Le charme du passé ne se limite pas au fortin mais anime également les édifices aristocratiques, les ruelles silencieuses et les églises de la localité. Au centre du village se dresse l’église San Rocco, ancienne chapelle du château construite au XIVe siècle. Elle conserve deux fresques superposées, représentant le même sujet, à savoir, une Vierge à l’enfant avec des saints. Le plus ancien de ces tableaux a été attribué à un artiste de l’école de Giotto alors que le second semble être l’œuvre d’un peintre des Marches et de l’Ombrie du XVIe siècle.

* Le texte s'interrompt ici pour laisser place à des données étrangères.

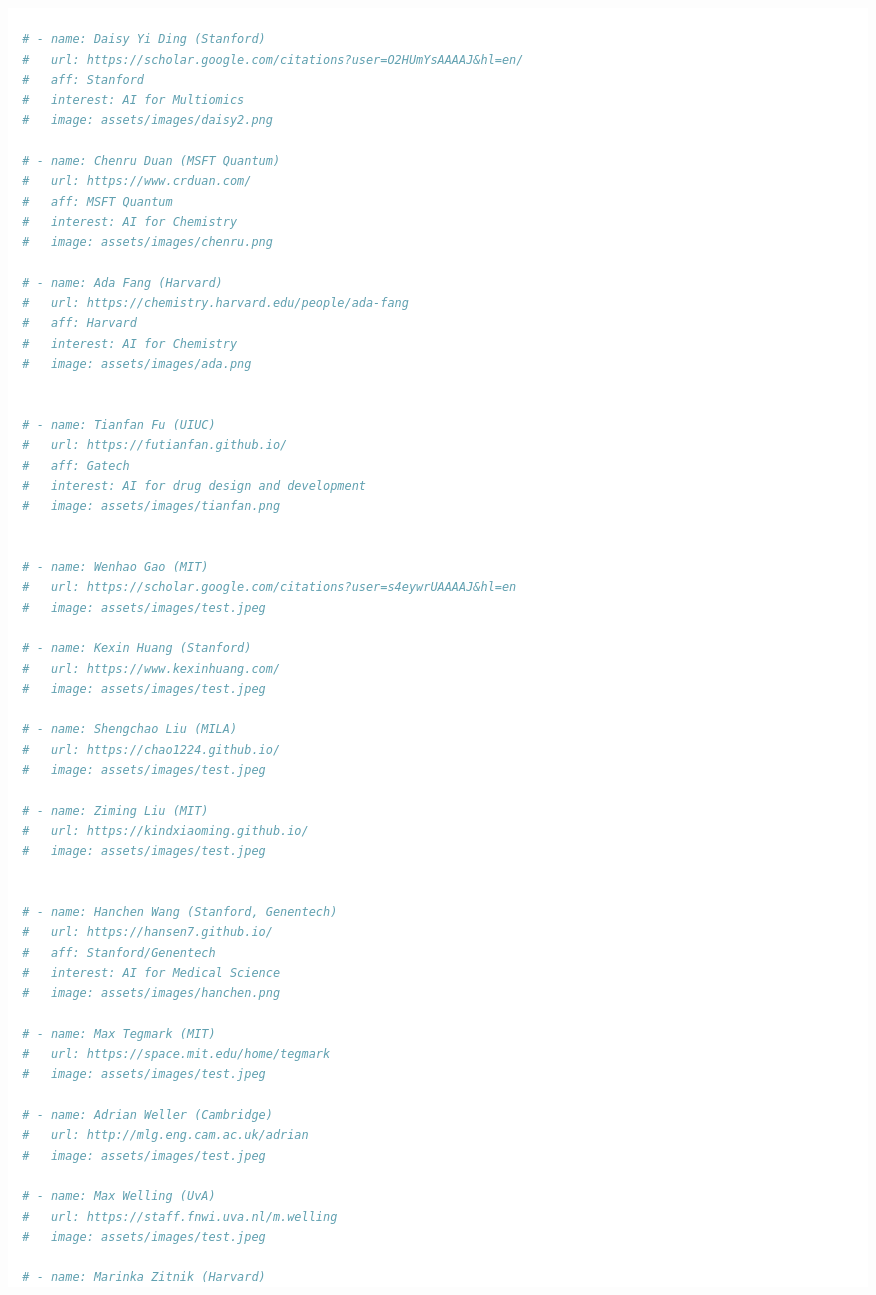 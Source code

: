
 ```yaml

  # - name: Daisy Yi Ding (Stanford)
  #   url: https://scholar.google.com/citations?user=O2HUmYsAAAAJ&hl=en/
  #   aff: Stanford 
  #   interest: AI for Multiomics
  #   image: assets/images/daisy2.png 

  # - name: Chenru Duan (MSFT Quantum)
  #   url: https://www.crduan.com/
  #   aff: MSFT Quantum
  #   interest: AI for Chemistry
  #   image: assets/images/chenru.png 

  # - name: Ada Fang (Harvard)
  #   url: https://chemistry.harvard.edu/people/ada-fang
  #   aff: Harvard
  #   interest: AI for Chemistry 
  #   image: assets/images/ada.png


  # - name: Tianfan Fu (UIUC)
  #   url: https://futianfan.github.io/
  #   aff: Gatech
  #   interest: AI for drug design and development 
  #   image: assets/images/tianfan.png     
    
    
  # - name: Wenhao Gao (MIT)
  #   url: https://scholar.google.com/citations?user=s4eywrUAAAAJ&hl=en
  #   image: assets/images/test.jpeg
    
  # - name: Kexin Huang (Stanford)
  #   url: https://www.kexinhuang.com/
  #   image: assets/images/test.jpeg
    
  # - name: Shengchao Liu (MILA)
  #   url: https://chao1224.github.io/
  #   image: assets/images/test.jpeg
    
  # - name: Ziming Liu (MIT)
  #   url: https://kindxiaoming.github.io/
  #   image: assets/images/test.jpeg
    

  # - name: Hanchen Wang (Stanford, Genentech)
  #   url: https://hansen7.github.io/
  #   aff: Stanford/Genentech
  #   interest: AI for Medical Science
  #   image: assets/images/hanchen.png 

  # - name: Max Tegmark (MIT)
  #   url: https://space.mit.edu/home/tegmark
  #   image: assets/images/test.jpeg

  # - name: Adrian Weller (Cambridge)
  #   url: http://mlg.eng.cam.ac.uk/adrian
  #   image: assets/images/test.jpeg

  # - name: Max Welling (UvA)
  #   url: https://staff.fnwi.uva.nl/m.welling
  #   image: assets/images/test.jpeg

  # - name: Marinka Zitnik (Harvard)
``` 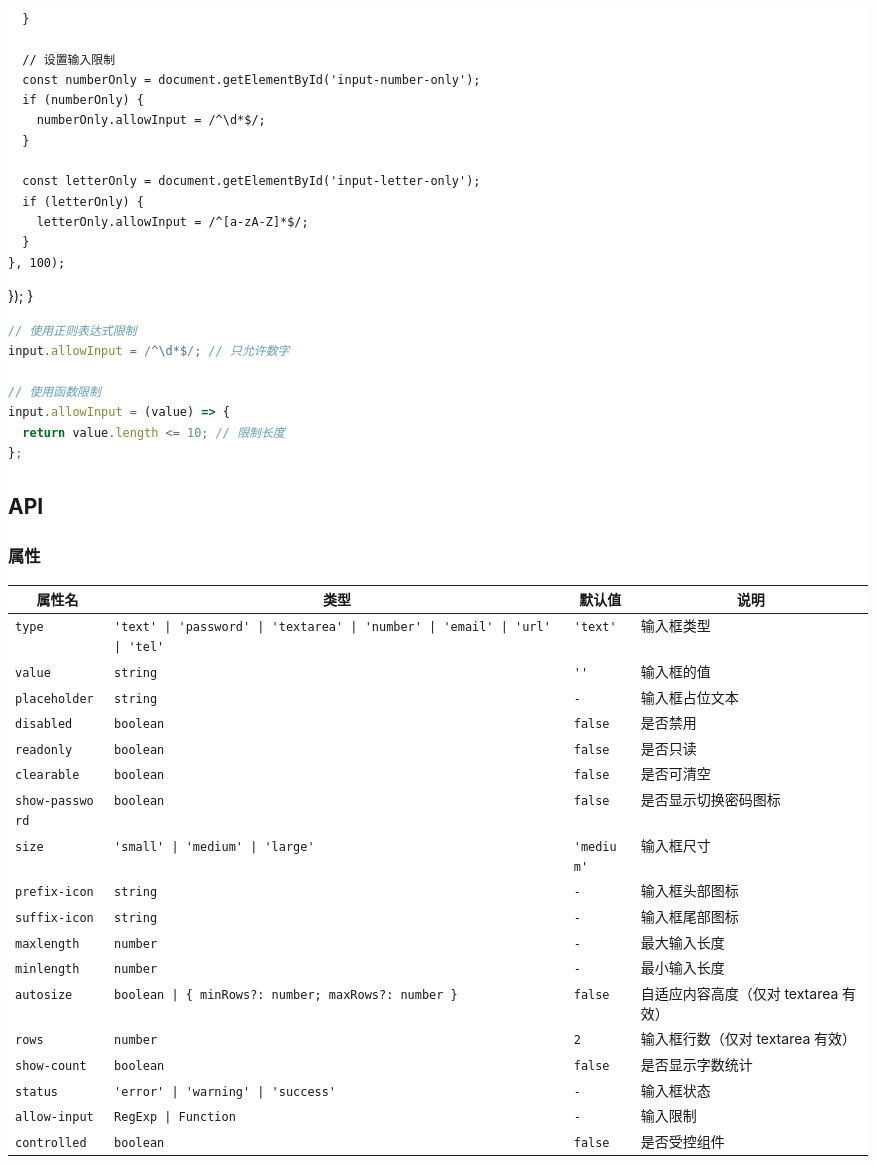       }
      
      // 设置输入限制
      const numberOnly = document.getElementById('input-number-only');
      if (numberOnly) {
        numberOnly.allowInput = /^\d*$/;
      }
      
      const letterOnly = document.getElementById('input-letter-only');
      if (letterOnly) {
        letterOnly.allowInput = /^[a-zA-Z]*$/;
      }
    }, 100);
  });
}
</script>

```javascript
// 使用正则表达式限制
input.allowInput = /^\d*$/; // 只允许数字

// 使用函数限制
input.allowInput = (value) => {
  return value.length <= 10; // 限制长度
};
```

## API

### 属性

| 属性名 | 类型 | 默认值 | 说明 |
|--------|------|--------|------|
| `type` | `'text' \| 'password' \| 'textarea' \| 'number' \| 'email' \| 'url' \| 'tel'` | `'text'` | 输入框类型 |
| `value` | `string` | `''` | 输入框的值 |
| `placeholder` | `string` | `-` | 输入框占位文本 |
| `disabled` | `boolean` | `false` | 是否禁用 |
| `readonly` | `boolean` | `false` | 是否只读 |
| `clearable` | `boolean` | `false` | 是否可清空 |
| `show-password` | `boolean` | `false` | 是否显示切换密码图标 |
| `size` | `'small' \| 'medium' \| 'large'` | `'medium'` | 输入框尺寸 |
| `prefix-icon` | `string` | `-` | 输入框头部图标 |
| `suffix-icon` | `string` | `-` | 输入框尾部图标 |
| `maxlength` | `number` | `-` | 最大输入长度 |
| `minlength` | `number` | `-` | 最小输入长度 |
| `autosize` | `boolean \| { minRows?: number; maxRows?: number }` | `false` | 自适应内容高度（仅对 textarea 有效） |
| `rows` | `number` | `2` | 输入框行数（仅对 textarea 有效） |
| `show-count` | `boolean` | `false` | 是否显示字数统计 |
| `status` | `'error' \| 'warning' \| 'success'` | `-` | 输入框状态 |
| `allow-input` | `RegExp \| Function` | `-` | 输入限制 |
| `controlled` | `boolean` | `false` | 是否受控组件 |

Un siècle plus tard, Cagnacci peignit, cette fois sur toile, une autre de ses nombreuses représentations de la Vierge à l’enfant avec saints, plaçant saint Giacinto près de saint Roch et de saint Sébastien. A environ un kilomètre de Montegridolfo se dresse un autre lieu de culte important: l’église San Pietro, reconstruite en 1929 sur les ruines d’un premier édifice roman. Ce lieu mérite d’être visité pour une fresque de grande valeur: un crucifix de l’école de Rimini du XIVe siècle, peint par trois artistes différents. Le culte de la Vierge, qui, à Montregridolfo, présente des origines très anciennes, est également exprimé dans le sanctuaire de la Beata Vergine delle Grazie (situé dans la localité de Trebbio). Edifié au XVIIIe siècle, à l’endroit où avait été construite la petite église pour rappeler les deux apparitions miraculeuses de la Vierge en 1548, il conserve un précieux tableau représentant l’Apparition de la Vierge à Antonia Ondidei (XVIe siècle) de Pompeo Morganti da Fano, l’un des premiers exemples de maniérisme des Marches sur la terre de la Romagne. Cette toile est un document de grande valeur car elle reproduit d’une manière authentique et très précise, en deuxième plan, le château de Montegridolfo et les collines environnantes.

MANIFESTATION

Les traditions, qui, au cours des siècles, se sont chargées de symboles, renouvellent chaque année, dans le centre historique et dans les différents lieux de culte, des rendez-vous religieux des plus suggestifs tels que la procession en costumes du vendredi saint et les fêtes de la Vierge. Tout aussi traditionnelles sont les activités modernes qui constituent la base économique de Montegridolfo, à savoir, celles qui se rattachent aux activités exercées autrefois dans les domaines de l’agriculture (huile et vin), de l’élevage et du travail du fer.